In the opening scene, a man is half-seen beating a Jewish man named Joseph Samuels to death in a hotel room. After the police are called in to investigate his murder, Captain Finlay suspects that the murderer may be among a group of demobilized soldiers who had been with Samuels and his female companion at a hotel bar the night of his death.
Ex-cop "Monty" Montgomery tells Finlay that he and his friend Floyd Bowers met Samuels at the hotel bar and went up to his apartment to find Samuels talking to Cpl. "Mitch" Mitchell. Soon upon their arrival, a heavily drunk Mitch left Samuels' apartment alone, then Monty and Floyd left a minute or so later. Monty claims that it was the last time they saw Samuels alive.
Sergeant Keeley, concerned that Mitch may be the prime suspect, investigates the murder himself, hoping to clear his friend's name. After helping Mitch escape from police capture, Keeley meets him in a movie theater, where Mitch recalls Monty arguing with Samuels inside his apartment. After Mitch left, he spent part of the night with Ginny Tremaine, a working girl he met in a dance hall. When Mitch woke up the next morning in Ginny's apartment, she was not there. After hearing a knock at the door, Mitch met an odd man, who offered to make him coffee, and claimed he was waiting for Ginny too. While the man looked for some cigarettes, Mitch hastily left the apartment.
Meanwhile, Monty and Floyd meet in an apartment. Monty tells Floyd to stay out of sight and to keep their stories straight, that they had no argument with Samuels and left his apartment shortly after Mitch. Keeley knocks on their door and asks Floyd about the killing while Monty hides. After Keeley leaves, Monty – the actual killer – kills Floyd for refusing to stay out of sight, and then stages a hanging suicide.

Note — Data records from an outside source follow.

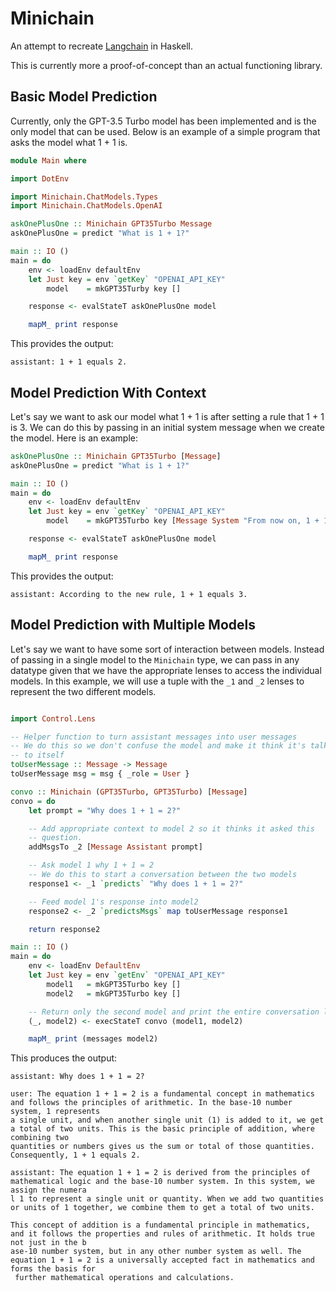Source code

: # Minichain

An attempt to recreate [Langchain](https://www.langchain.com/) in Haskell.

This is currently more a proof-of-concept than an actual functioning library.

## Basic Model Prediction

Currently, only the GPT-3.5 Turbo model has been implemented and is the only 
model that can be used. Below is an example of a simple program that asks the 
model what 1 + 1 is.

```haskell
module Main where

import DotEnv

import Minichain.ChatModels.Types
import Minichain.ChatModels.OpenAI

askOnePlusOne :: Minichain GPT35Turbo Message
askOnePlusOne = predict "What is 1 + 1?"

main :: IO ()
main = do 
    env <- loadEnv defaultEnv
    let Just key = env `getKey` "OPENAI_API_KEY"
        model    = mkGPT35Turby key []

    response <- evalStateT askOnePlusOne model

    mapM_ print response
```

This provides the output:

```
assistant: 1 + 1 equals 2.
```

## Model Prediction With Context

Let's say we want to ask our model what 1 + 1 is after setting a rule that 
1 + 1 is 3. We can do this by passing in an initial system message when we 
create the model. Here is an example:

```haskell
askOnePlusOne :: Minichain GPT35Turbo [Message]
askOnePlusOne = predict "What is 1 + 1?"

main :: IO ()
main = do 
    env <- loadEnv defaultEnv
    let Just key = env `getKey` "OPENAI_API_KEY"
        model    = mkGPT35Turbo key [Message System "From now on, 1 + 1 = 3."]

    response <- evalStateT askOnePlusOne model

    mapM_ print response

```

This provides the output:

```
assistant: According to the new rule, 1 + 1 equals 3.
```

## Model Prediction with Multiple Models

Let's say we want to have some sort of interaction between models. Instead 
of passing in a single model to the `Minichain` type, we can pass in any 
datatype given that we have the appropriate lenses to access the individual 
models. In this example, we will use a tuple with the `_1` and `_2` lenses to
represent the two different models.

```haskell 

import Control.Lens

-- Helper function to turn assistant messages into user messages 
-- We do this so we don't confuse the model and make it think it's talking 
-- to itself
toUserMessage :: Message -> Message 
toUserMessage msg = msg { _role = User }

convo :: Minichain (GPT35Turbo, GPT35Turbo) [Message]
convo = do 
    let prompt = "Why does 1 + 1 = 2?"

    -- Add appropriate context to model 2 so it thinks it asked this 
    -- question.
    addMsgsTo _2 [Message Assistant prompt]

    -- Ask model 1 why 1 + 1 = 2 
    -- We do this to start a conversation between the two models
    response1 <- _1 `predicts` "Why does 1 + 1 = 2?"

    -- Feed model 1's response into model2
    response2 <- _2 `predictsMsgs` map toUserMessage response1

    return response2

main :: IO ()
main = do 
    env <- loadEnv DefaultEnv 
    let Just key = env `getEnv` "OPENAI_API_KEY" 
        model1   = mkGPT35Turbo key []
        model2   = mkGPT35Turbo key []

    -- Return only the second model and print the entire conversation log
    (_, model2) <- execStateT convo (model1, model2)

    mapM_ print (messages model2)
```

This produces the output:

```
assistant: Why does 1 + 1 = 2?

user: The equation 1 + 1 = 2 is a fundamental concept in mathematics and follows the principles of arithmetic. In the base-10 number system, 1 represents 
a single unit, and when another single unit (1) is added to it, we get a total of two units. This is the basic principle of addition, where combining two 
quantities or numbers gives us the sum or total of those quantities. Consequently, 1 + 1 equals 2.

assistant: The equation 1 + 1 = 2 is derived from the principles of mathematical logic and the base-10 number system. In this system, we assign the numera
l 1 to represent a single unit or quantity. When we add two quantities or units of 1 together, we combine them to get a total of two units. 

This concept of addition is a fundamental principle in mathematics, and it follows the properties and rules of arithmetic. It holds true not just in the b
ase-10 number system, but in any other number system as well. The equation 1 + 1 = 2 is a universally accepted fact in mathematics and forms the basis for
 further mathematical operations and calculations.
```
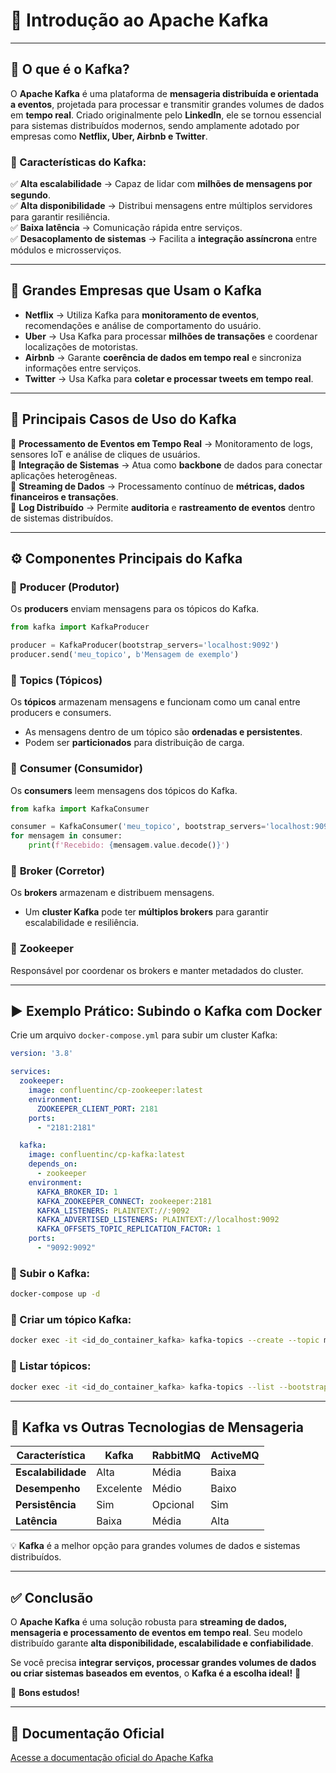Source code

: # 🚀 **Introdução ao Apache Kafka**

---

## 📌 O que é o Kafka?

O **Apache Kafka** é uma plataforma de **mensageria distribuída e orientada a eventos**, projetada para processar e transmitir grandes volumes de dados em **tempo real**. Criado originalmente pelo **LinkedIn**, ele se tornou essencial para sistemas distribuídos modernos, sendo amplamente adotado por empresas como **Netflix, Uber, Airbnb e Twitter**.

### 🔹 Características do Kafka:
✅ **Alta escalabilidade** → Capaz de lidar com **milhões de mensagens por segundo**.  
✅ **Alta disponibilidade** → Distribui mensagens entre múltiplos servidores para garantir resiliência.  
✅ **Baixa latência** → Comunicação rápida entre serviços.  
✅ **Desacoplamento de sistemas** → Facilita a **integração assíncrona** entre módulos e microsserviços.  

---

## 🎯 Grandes Empresas que Usam o Kafka

- **Netflix** → Utiliza Kafka para **monitoramento de eventos**, recomendações e análise de comportamento do usuário.  
- **Uber** → Usa Kafka para processar **milhões de transações** e coordenar localizações de motoristas.  
- **Airbnb** → Garante **coerência de dados em tempo real** e sincroniza informações entre serviços.  
- **Twitter** → Usa Kafka para **coletar e processar tweets em tempo real**.  

---

## 🌟 Principais Casos de Uso do Kafka

🔹 **Processamento de Eventos em Tempo Real** → Monitoramento de logs, sensores IoT e análise de cliques de usuários.  
🔹 **Integração de Sistemas** → Atua como **backbone** de dados para conectar aplicações heterogêneas.  
🔹 **Streaming de Dados** → Processamento contínuo de **métricas, dados financeiros e transações**.  
🔹 **Log Distribuído** → Permite **auditoria** e **rastreamento de eventos** dentro de sistemas distribuídos.  

---

## ⚙️ Componentes Principais do Kafka

### 🔸 **Producer** (Produtor)
Os **producers** enviam mensagens para os tópicos do Kafka.
```python
from kafka import KafkaProducer

producer = KafkaProducer(bootstrap_servers='localhost:9092')
producer.send('meu_topico', b'Mensagem de exemplo')
```

### 🔸 **Topics** (Tópicos)
Os **tópicos** armazenam mensagens e funcionam como um canal entre producers e consumers.  
- As mensagens dentro de um tópico são **ordenadas e persistentes**.  
- Podem ser **particionados** para distribuição de carga.  

### 🔸 **Consumer** (Consumidor)
Os **consumers** leem mensagens dos tópicos do Kafka.
```python
from kafka import KafkaConsumer

consumer = KafkaConsumer('meu_topico', bootstrap_servers='localhost:9092')
for mensagem in consumer:
    print(f'Recebido: {mensagem.value.decode()}')
```

### 🔸 **Broker** (Corretor)
Os **brokers** armazenam e distribuem mensagens.  
- Um **cluster Kafka** pode ter **múltiplos brokers** para garantir escalabilidade e resiliência.  

### 🔸 **Zookeeper**
Responsável por coordenar os brokers e manter metadados do cluster.  

---

## ▶️ Exemplo Prático: Subindo o Kafka com Docker

Crie um arquivo `docker-compose.yml` para subir um cluster Kafka:

```yaml
version: '3.8'

services:
  zookeeper:
    image: confluentinc/cp-zookeeper:latest
    environment:
      ZOOKEEPER_CLIENT_PORT: 2181
    ports:
      - "2181:2181"

  kafka:
    image: confluentinc/cp-kafka:latest
    depends_on:
      - zookeeper
    environment:
      KAFKA_BROKER_ID: 1
      KAFKA_ZOOKEEPER_CONNECT: zookeeper:2181
      KAFKA_LISTENERS: PLAINTEXT://:9092
      KAFKA_ADVERTISED_LISTENERS: PLAINTEXT://localhost:9092
      KAFKA_OFFSETS_TOPIC_REPLICATION_FACTOR: 1
    ports:
      - "9092:9092"
```

### 🔹 Subir o Kafka:
```sh
docker-compose up -d
```

### 🔹 Criar um tópico Kafka:
```sh
docker exec -it <id_do_container_kafka> kafka-topics --create --topic meu_topico --bootstrap-server localhost:9092 --partitions 3 --replication-factor 1
```

### 🔹 Listar tópicos:
```sh
docker exec -it <id_do_container_kafka> kafka-topics --list --bootstrap-server localhost:9092
```

---

## 📌 Kafka vs Outras Tecnologias de Mensageria

| Característica  | Kafka  | RabbitMQ  | ActiveMQ  |
|--------------|--------|---------|---------|
| **Escalabilidade** | Alta  | Média  | Baixa  |
| **Desempenho** | Excelente  | Médio  | Baixo  |
| **Persistência** | Sim  | Opcional  | Sim  |
| **Latência** | Baixa  | Média  | Alta  |

💡 **Kafka** é a melhor opção para grandes volumes de dados e sistemas distribuídos.

---

## ✅ Conclusão

O **Apache Kafka** é uma solução robusta para **streaming de dados, mensageria e processamento de eventos em tempo real**. Seu modelo distribuído garante **alta disponibilidade, escalabilidade e confiabilidade**.

Se você precisa **integrar serviços, processar grandes volumes de dados ou criar sistemas baseados em eventos**, o **Kafka é a escolha ideal!** 🚀

🐳 **Bons estudos!**

---

## 📖 Documentação Oficial
[Acesse a documentação oficial do Apache Kafka](https://kafka.apache.org/documentation/)

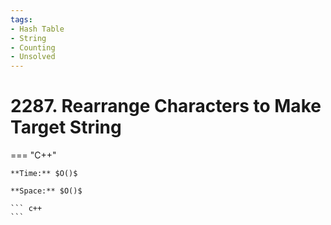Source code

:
 ```yaml
---
tags:
- Hash Table
- String
- Counting
- Unsolved
---
```



# 2287. Rearrange Characters to Make Target String

=== "C++"

    **Time:** $O()$

    **Space:** $O()$

    ``` c++
    ```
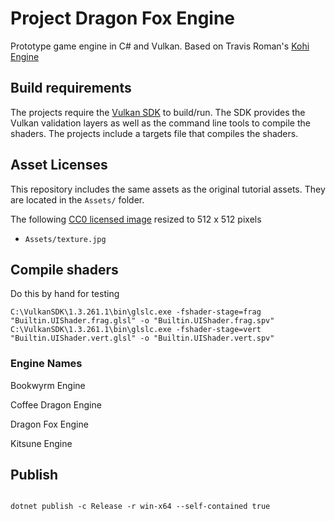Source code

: # Project Dragon Fox Engine

Prototype game engine in C# and Vulkan. Based on Travis Roman's [Kohi Engine](https://github.com/travisvroman/kohi)

## Build requirements

The projects require the [Vulkan SDK](https://www.lunarg.com/vulkan-sdk/) to build/run. The SDK provides the Vulkan validation layers as well as the command line tools to compile the shaders. The projects include a targets file that compiles the shaders.

## Asset Licenses

This repository includes the same assets as the original tutorial assets. They are located in the `Assets/` folder.

The following [CC0 licensed image](https://pixabay.com/en/statue-sculpture-fig-historically-1275469/) resized to 512 x 512 pixels

* `Assets/texture.jpg`

## Compile shaders

Do this by hand for testing

```SHELL
C:\VulkanSDK\1.3.261.1\bin\glslc.exe -fshader-stage=frag "Builtin.UIShader.frag.glsl" -o "Builtin.UIShader.frag.spv"
C:\VulkanSDK\1.3.261.1\bin\glslc.exe -fshader-stage=vert "Builtin.UIShader.vert.glsl" -o "Builtin.UIShader.vert.spv"
```

### Engine Names

Bookwyrm Engine

Coffee Dragon Engine

Dragon Fox Engine

Kitsune Engine


## Publish

```SHELL

dotnet publish -c Release -r win-x64 --self-contained true

```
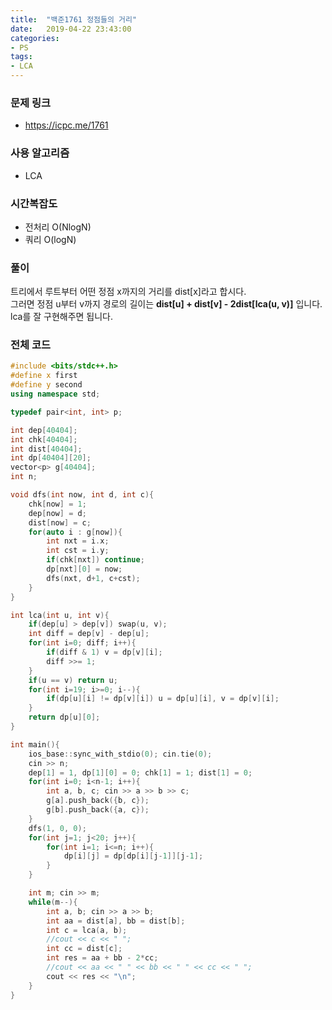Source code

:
 ```yaml
---
title:  "백준1761 정점들의 거리"
date:   2019-04-22 23:43:00
categories:
- PS
tags:
- LCA
---
```


### 문제 링크
* https://icpc.me/1761

### 사용 알고리즘
* LCA

### 시간복잡도
* 전처리 O(NlogN)
* 쿼리 O(logN)

### 풀이
트리에서 루트부터 어떤 정점 x까지의 거리를 dist[x]라고 합시다.<br>
그러면 정점 u부터 v까지 경로의 길이는 **dist[u] + dist[v] - 2dist[lca(u, v)]** 입니다.<br>
lca를 잘 구현해주면 됩니다.

### 전체 코드
```cpp
#include <bits/stdc++.h>
#define x first
#define y second
using namespace std;

typedef pair<int, int> p;

int dep[40404];
int chk[40404];
int dist[40404];
int dp[40404][20];
vector<p> g[40404];
int n;

void dfs(int now, int d, int c){
	chk[now] = 1;
	dep[now] = d;
	dist[now] = c;
	for(auto i : g[now]){
		int nxt = i.x;
		int cst = i.y;
		if(chk[nxt]) continue;
		dp[nxt][0] = now;
		dfs(nxt, d+1, c+cst);
	}
}

int lca(int u, int v){
	if(dep[u] > dep[v]) swap(u, v);
	int diff = dep[v] - dep[u];
	for(int i=0; diff; i++){
		if(diff & 1) v = dp[v][i];
		diff >>= 1;
	}
	if(u == v) return u;
	for(int i=19; i>=0; i--){
		if(dp[u][i] != dp[v][i]) u = dp[u][i], v = dp[v][i];
	}
	return dp[u][0];
}

int main(){
	ios_base::sync_with_stdio(0); cin.tie(0);
	cin >> n;
	dep[1] = 1, dp[1][0] = 0; chk[1] = 1; dist[1] = 0;
	for(int i=0; i<n-1; i++){
		int a, b, c; cin >> a >> b >> c;
		g[a].push_back({b, c});
		g[b].push_back({a, c});
	}
	dfs(1, 0, 0);
	for(int j=1; j<20; j++){
		for(int i=1; i<=n; i++){
			dp[i][j] = dp[dp[i][j-1]][j-1];
		}
	}

	int m; cin >> m;
	while(m--){
		int a, b; cin >> a >> b;
		int aa = dist[a], bb = dist[b];
		int c = lca(a, b);
		//cout << c << " ";
		int cc = dist[c];
		int res = aa + bb - 2*cc;
		//cout << aa << " " << bb << " " << cc << " ";
		cout << res << "\n";
	}
}
```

Escorted by Officer Finlay, Mitch's wife Mary visits Ginny at her apartment, hoping that Ginny will confess to spending the night with Mitch and prove he is innocent. Mary asks Finlay to wait outside, as a cop might make Ginny clam up. Ginny claims to have no knowledge of meeting Mitch, at which point Finlay enters the apartment to question her. Ginny recants and admits to knowing Mitch, but states that she never met him at her apartment. At this point, the odd man appears from a back room and tells Finlay that he remembers Mitch, thereby providing a partial alibi, but not for the estimated time of the murder.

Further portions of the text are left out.